Der Kläger befuhr die Autobahn mit seinem Pkw Mazda 6 aus Richtung K... kommend in Fahrtrichtung T.... Bei Kilometer 179,8 wirbelte ein dem Kläger vorausfahrendes Fahrzeug große Asphaltbrocken aus der früher bereits provisorisch sanierten Schadstelle auf, die umher flogen und mehrere Fahrzeuge beschädigten, darunter das Fahrzeug des Klägers. An der konkreten Stelle in der Fahrbahn war zur Unfallzeit ein Schlagloch von 20 cm Tiefe vorhanden oder es hatte sich durch die herausgebrochenen Asphaltbrocken gerade gebildet. Dem Kläger entstand durch den Vorfall unstreitig ein Sachschaden in Höhe von 5.454,35 Euro.

Der Kläger hat die Ansicht vertreten, das beklagte Land habe seine Straßenverkehrssicherungspflicht schuldhaft verletzt und dadurch seinen Fahrzeugschaden verursacht. Die Schadstelle am Unfallort sei bereits längere Zeit vor dem Unfall erkennbar vorhanden gewesen, ohne dass eine ausreichende Sanierung der Fahrbahndecke durchgeführt worden sei. Die Streckenkontrolle sei nicht sorgsam durchgeführt worden. Falls durch die Mitarbeiter des Landesbetriebes Straßen und Verkehr des beklagten Landes am Tage vor dem Unfall eine Ausbesserung der Schadstelle durchgeführt worden sein sollte, seien die Reparaturarbeiten jedenfalls nicht ordnungsgemäß ausgeführt worden. Auch habe es das beklagte Land pflichtwidrig versäumt, durch ein Warnschild auf die konkrete Schadstelle hinzuweisen. Der Kläger hat beantragt, das beklagte Land zu verurteilen, an ihn 5.454,35 Euro nebst Zinsen und weitere 278,06 Euro vorgerichtliche Anwaltskosten zu zahlen.

Das beklagte Land hat beantragt, die Klage abzuweisen. Es hat behauptet, seine Streckenkontrollen seien sachgerecht und zeitnah durchgeführt worden. Die konkrete Schadstelle sei am Tage vor dem Unfall mit Kaltasphalt ausgebessert worden. Diese Methode sei - von der hier in Rede stehenden Witterung mit Bodenfrost unabhängig - zur Behebung kleinerer Schäden sachgemäß. Die Entstehung eines Schlaglochs von 20 cm Tiefe sei nicht nachzuvollziehen. Für seine Mitarbeiter sei die Entstehung einer solchen Unfallquelle nicht vorhersehbar gewesen. Die Aufstellung des Warnschildes "Straßenschäden auf 5 km Länge" sei eine ausreichende Sicherungsmaßnahme gewesen.

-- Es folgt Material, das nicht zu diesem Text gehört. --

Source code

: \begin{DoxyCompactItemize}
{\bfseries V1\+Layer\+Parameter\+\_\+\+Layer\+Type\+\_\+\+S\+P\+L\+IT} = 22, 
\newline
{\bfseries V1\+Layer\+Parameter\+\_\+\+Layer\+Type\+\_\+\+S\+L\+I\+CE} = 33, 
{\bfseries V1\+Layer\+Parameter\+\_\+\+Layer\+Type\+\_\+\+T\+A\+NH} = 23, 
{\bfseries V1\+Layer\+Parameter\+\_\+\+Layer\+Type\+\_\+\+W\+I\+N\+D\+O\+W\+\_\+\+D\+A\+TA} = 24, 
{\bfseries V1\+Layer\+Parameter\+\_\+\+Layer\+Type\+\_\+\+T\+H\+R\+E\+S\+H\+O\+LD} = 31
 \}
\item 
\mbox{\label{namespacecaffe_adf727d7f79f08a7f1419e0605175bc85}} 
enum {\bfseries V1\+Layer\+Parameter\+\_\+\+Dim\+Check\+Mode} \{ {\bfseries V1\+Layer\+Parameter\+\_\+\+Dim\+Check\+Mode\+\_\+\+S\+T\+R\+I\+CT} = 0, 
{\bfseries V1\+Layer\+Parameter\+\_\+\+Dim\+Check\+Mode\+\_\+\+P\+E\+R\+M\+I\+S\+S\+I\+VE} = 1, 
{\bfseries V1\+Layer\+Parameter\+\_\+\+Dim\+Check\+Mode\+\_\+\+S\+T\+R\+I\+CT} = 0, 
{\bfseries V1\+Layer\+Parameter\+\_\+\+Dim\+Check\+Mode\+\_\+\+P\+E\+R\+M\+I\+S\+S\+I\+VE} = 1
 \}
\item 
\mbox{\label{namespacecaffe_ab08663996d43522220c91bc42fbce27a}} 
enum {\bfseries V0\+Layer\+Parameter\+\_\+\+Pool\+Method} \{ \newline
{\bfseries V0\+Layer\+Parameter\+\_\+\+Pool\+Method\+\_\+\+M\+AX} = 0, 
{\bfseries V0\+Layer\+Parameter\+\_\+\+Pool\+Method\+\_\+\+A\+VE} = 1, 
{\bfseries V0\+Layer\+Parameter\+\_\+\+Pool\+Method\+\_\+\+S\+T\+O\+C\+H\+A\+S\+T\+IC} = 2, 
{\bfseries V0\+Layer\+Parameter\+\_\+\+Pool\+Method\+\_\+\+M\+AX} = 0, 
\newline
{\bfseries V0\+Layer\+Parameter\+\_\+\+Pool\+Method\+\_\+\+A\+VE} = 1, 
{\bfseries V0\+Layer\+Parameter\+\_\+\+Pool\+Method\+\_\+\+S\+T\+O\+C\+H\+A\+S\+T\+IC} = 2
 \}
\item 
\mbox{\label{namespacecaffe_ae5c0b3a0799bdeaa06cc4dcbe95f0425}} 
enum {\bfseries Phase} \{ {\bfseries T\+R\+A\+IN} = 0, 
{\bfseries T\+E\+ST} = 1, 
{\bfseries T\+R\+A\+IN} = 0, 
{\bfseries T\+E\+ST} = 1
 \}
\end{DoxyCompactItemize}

Das Landgericht hat ein Gutachten des Sachverständigen S... eingeholt und die im Parallelverfahren 2 O 239/05 LG Bad Kreuznach erhobenen Beweise mit Einverständnis der Parteien verwertet. Auf dieser Beweisgrundlage hat es der Klage durch Urteil des Einzelrichters der 2. Zivilkammer vom 28. August 2007 stattgegeben.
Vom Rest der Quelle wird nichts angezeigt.